▸ YOUR ASSIGNMENT
In the listing below, find the line with "the $P$ and" and the line with "let $S = (I-P)\circ". Repeat those two lines and all lines between them exactly.

▸ PROVIDED RECORDS

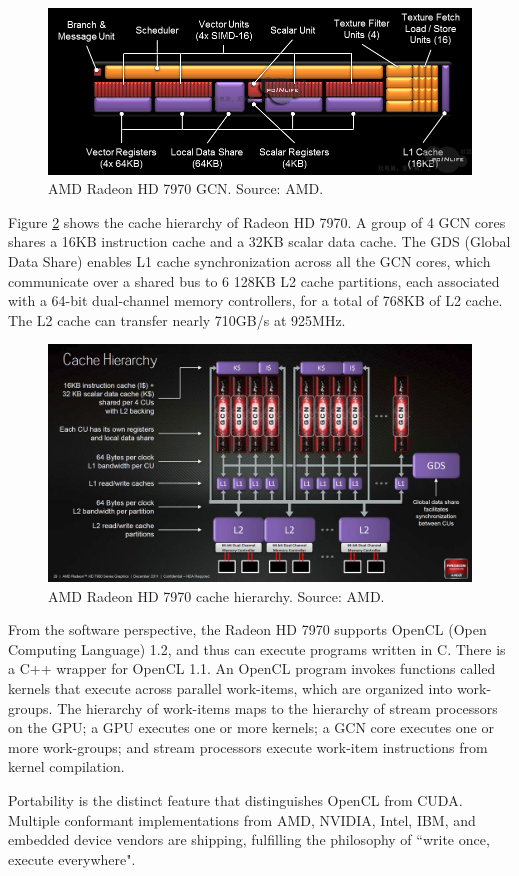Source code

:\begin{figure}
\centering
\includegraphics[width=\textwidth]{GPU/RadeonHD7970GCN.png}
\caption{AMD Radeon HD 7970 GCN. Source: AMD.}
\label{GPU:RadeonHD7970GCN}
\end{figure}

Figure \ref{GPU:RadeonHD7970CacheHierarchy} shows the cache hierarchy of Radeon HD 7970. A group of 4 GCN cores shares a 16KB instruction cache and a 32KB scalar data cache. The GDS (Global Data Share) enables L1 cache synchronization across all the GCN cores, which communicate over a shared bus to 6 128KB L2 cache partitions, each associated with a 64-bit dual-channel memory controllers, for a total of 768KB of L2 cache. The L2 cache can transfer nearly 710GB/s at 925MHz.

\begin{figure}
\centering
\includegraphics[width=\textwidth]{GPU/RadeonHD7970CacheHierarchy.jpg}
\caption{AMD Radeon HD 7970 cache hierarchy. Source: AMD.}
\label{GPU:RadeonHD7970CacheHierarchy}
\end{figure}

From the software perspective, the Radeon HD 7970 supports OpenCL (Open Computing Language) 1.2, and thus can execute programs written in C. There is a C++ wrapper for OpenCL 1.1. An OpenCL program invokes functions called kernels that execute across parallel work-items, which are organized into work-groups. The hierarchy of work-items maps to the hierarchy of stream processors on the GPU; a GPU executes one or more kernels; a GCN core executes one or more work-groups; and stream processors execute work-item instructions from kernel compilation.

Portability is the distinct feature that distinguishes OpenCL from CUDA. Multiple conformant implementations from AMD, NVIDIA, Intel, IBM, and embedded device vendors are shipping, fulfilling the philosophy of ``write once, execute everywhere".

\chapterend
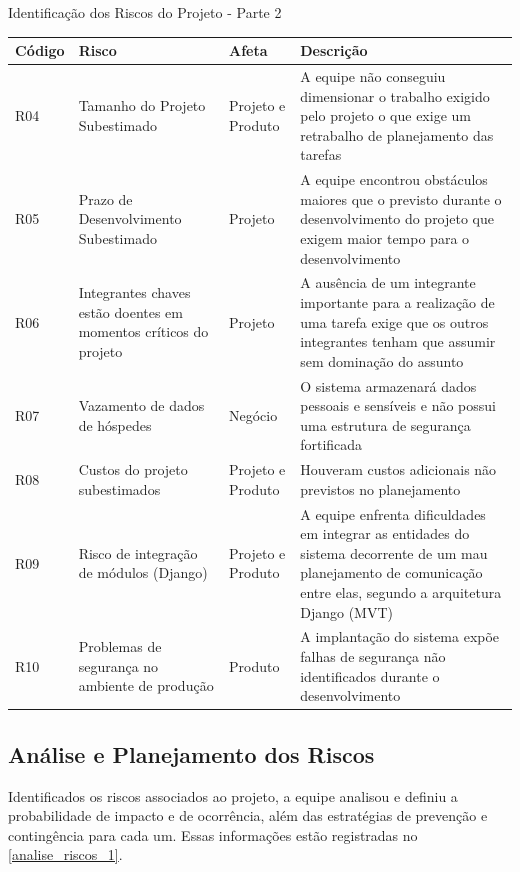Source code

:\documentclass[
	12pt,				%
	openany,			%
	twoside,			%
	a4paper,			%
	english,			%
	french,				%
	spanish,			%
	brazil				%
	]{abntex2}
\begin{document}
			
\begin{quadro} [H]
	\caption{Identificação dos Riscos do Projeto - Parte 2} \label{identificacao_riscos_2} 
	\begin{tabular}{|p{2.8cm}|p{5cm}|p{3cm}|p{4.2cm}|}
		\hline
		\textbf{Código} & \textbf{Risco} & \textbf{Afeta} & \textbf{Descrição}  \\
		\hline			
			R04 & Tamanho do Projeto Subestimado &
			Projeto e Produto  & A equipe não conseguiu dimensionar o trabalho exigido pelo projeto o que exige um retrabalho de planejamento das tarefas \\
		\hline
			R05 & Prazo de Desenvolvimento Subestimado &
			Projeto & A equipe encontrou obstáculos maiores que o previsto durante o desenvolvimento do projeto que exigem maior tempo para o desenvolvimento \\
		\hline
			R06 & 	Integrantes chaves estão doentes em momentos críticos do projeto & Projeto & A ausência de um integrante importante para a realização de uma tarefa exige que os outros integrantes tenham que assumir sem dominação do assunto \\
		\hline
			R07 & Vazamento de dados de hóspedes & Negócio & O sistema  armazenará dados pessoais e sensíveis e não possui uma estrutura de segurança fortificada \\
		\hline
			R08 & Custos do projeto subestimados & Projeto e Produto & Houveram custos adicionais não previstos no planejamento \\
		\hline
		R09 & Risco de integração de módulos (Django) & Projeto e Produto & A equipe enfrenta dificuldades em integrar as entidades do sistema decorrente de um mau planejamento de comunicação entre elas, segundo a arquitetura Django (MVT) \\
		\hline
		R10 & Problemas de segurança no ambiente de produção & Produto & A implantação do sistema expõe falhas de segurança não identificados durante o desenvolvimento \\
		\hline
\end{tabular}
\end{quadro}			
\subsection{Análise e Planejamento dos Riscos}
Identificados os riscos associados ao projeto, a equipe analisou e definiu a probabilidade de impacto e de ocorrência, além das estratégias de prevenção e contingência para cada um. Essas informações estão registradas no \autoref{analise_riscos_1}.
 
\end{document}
...
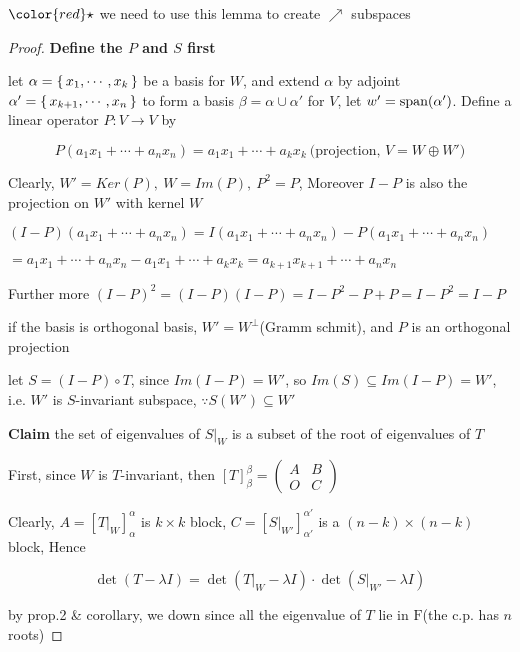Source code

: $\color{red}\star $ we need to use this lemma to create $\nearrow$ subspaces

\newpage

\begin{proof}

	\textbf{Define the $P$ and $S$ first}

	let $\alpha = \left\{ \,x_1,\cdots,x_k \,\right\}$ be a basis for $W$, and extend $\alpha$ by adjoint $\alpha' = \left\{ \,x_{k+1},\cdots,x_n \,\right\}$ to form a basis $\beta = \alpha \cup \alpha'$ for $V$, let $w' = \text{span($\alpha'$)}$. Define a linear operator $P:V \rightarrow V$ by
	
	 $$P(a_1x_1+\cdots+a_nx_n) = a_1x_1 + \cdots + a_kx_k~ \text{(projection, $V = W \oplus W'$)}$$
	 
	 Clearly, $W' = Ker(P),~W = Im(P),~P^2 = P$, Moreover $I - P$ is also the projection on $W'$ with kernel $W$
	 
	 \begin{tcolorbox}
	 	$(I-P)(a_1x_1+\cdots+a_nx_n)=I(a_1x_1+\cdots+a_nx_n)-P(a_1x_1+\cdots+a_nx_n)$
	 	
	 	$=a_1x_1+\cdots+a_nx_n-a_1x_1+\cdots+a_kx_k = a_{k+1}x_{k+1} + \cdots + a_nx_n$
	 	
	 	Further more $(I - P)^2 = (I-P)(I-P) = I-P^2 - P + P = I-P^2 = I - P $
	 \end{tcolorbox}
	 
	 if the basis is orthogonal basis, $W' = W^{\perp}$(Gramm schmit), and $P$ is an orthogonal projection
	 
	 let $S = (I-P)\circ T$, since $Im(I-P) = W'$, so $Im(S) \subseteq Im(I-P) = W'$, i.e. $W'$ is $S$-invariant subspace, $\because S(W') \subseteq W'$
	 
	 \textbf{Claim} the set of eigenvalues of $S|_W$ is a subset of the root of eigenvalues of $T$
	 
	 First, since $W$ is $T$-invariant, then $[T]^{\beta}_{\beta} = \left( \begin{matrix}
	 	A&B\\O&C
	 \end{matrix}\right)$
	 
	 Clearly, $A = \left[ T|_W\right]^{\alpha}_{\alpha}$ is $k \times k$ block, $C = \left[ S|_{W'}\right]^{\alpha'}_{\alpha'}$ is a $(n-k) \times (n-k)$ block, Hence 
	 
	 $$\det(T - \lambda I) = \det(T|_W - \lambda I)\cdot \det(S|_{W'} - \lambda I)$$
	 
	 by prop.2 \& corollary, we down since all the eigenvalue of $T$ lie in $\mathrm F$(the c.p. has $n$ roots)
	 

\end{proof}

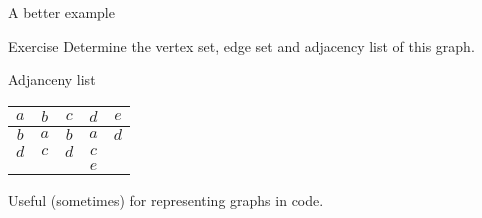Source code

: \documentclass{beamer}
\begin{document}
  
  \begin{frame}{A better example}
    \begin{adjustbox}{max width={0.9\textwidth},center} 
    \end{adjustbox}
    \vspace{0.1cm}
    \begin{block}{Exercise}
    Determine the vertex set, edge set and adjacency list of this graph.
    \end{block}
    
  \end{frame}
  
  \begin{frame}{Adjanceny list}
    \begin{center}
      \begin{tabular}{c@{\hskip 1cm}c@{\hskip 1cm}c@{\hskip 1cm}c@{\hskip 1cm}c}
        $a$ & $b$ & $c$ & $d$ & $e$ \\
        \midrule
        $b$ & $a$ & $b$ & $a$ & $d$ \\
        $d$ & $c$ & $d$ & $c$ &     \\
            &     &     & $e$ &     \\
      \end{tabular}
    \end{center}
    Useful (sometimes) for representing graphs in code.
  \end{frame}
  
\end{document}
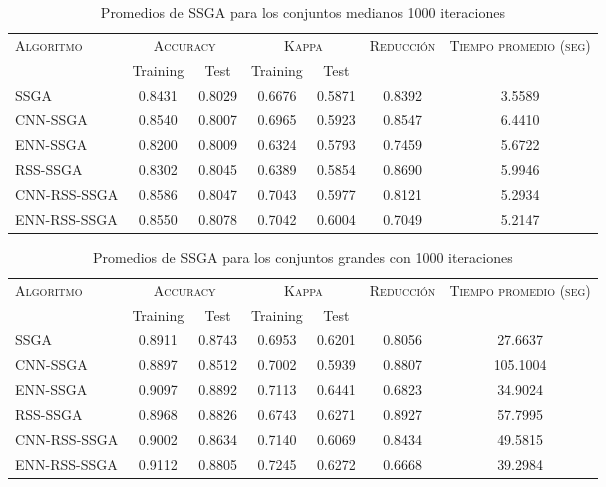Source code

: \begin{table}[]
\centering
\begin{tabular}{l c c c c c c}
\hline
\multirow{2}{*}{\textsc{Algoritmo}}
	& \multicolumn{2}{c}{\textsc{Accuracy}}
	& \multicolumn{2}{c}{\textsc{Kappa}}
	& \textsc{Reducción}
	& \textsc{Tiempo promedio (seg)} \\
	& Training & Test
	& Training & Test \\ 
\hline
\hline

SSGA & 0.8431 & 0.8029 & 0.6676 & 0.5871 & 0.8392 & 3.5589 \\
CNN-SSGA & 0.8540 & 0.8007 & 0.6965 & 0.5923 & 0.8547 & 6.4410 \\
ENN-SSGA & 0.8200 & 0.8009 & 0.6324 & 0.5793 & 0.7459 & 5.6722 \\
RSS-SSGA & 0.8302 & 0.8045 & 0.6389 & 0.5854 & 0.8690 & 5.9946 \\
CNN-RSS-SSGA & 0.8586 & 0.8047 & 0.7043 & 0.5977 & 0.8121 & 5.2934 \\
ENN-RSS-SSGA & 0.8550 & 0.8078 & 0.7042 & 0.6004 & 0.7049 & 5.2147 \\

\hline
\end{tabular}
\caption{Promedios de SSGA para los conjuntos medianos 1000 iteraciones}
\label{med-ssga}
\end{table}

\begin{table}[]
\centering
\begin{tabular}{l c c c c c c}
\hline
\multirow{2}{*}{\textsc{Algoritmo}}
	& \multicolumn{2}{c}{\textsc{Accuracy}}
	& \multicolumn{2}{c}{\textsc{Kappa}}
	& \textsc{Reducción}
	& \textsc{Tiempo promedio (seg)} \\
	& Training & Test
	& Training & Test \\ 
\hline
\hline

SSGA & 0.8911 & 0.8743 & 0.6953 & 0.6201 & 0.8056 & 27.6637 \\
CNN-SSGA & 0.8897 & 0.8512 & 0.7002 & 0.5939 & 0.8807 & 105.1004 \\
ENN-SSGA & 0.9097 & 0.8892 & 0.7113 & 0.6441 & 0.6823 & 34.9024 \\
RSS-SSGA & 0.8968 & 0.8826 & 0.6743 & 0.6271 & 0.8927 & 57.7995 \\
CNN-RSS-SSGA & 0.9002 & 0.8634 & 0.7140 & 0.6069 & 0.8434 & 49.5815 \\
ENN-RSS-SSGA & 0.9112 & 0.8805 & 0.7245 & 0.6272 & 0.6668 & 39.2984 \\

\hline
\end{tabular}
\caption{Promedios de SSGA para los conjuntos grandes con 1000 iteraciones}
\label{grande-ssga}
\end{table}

▸ WORKED SOLUTION
	\textbf{Define the $P$ and $S$ first}

	let $\alpha = \left\{ \,x_1,\cdots,x_k \,\right\}$ be a basis for $W$, and extend $\alpha$ by adjoint $\alpha' = \left\{ \,x_{k+1},\cdots,x_n \,\right\}$ to form a basis $\beta = \alpha \cup \alpha'$ for $V$, let $w' = \text{span($\alpha'$)}$. Define a linear operator $P:V \rightarrow V$ by
	
	 $$P(a_1x_1+\cdots+a_nx_n) = a_1x_1 + \cdots + a_kx_k~ \text{(projection, $V = W \oplus W'$)}$$
	 
	 Clearly, $W' = Ker(P),~W = Im(P),~P^2 = P$, Moreover $I - P$ is also the projection on $W'$ with kernel $W$
	 
	 \begin{tcolorbox}
	 	$(I-P)(a_1x_1+\cdots+a_nx_n)=I(a_1x_1+\cdots+a_nx_n)-P(a_1x_1+\cdots+a_nx_n)$
	 	
	 	$=a_1x_1+\cdots+a_nx_n-a_1x_1+\cdots+a_kx_k = a_{k+1}x_{k+1} + \cdots + a_nx_n$
	 	
	 	Further more $(I - P)^2 = (I-P)(I-P) = I-P^2 - P + P = I-P^2 = I - P $
	 \end{tcolorbox}
	 
	 if the basis is orthogonal basis, $W' = W^{\perp}$(Gramm schmit), and $P$ is an orthogonal projection
	 
	 let $S = (I-P)\circ T$, since $Im(I-P) = W'$, so $Im(S) \subseteq Im(I-P) = W'$, i.e. $W'$ is $S$-invariant subspace, $\because S(W') \subseteq W'$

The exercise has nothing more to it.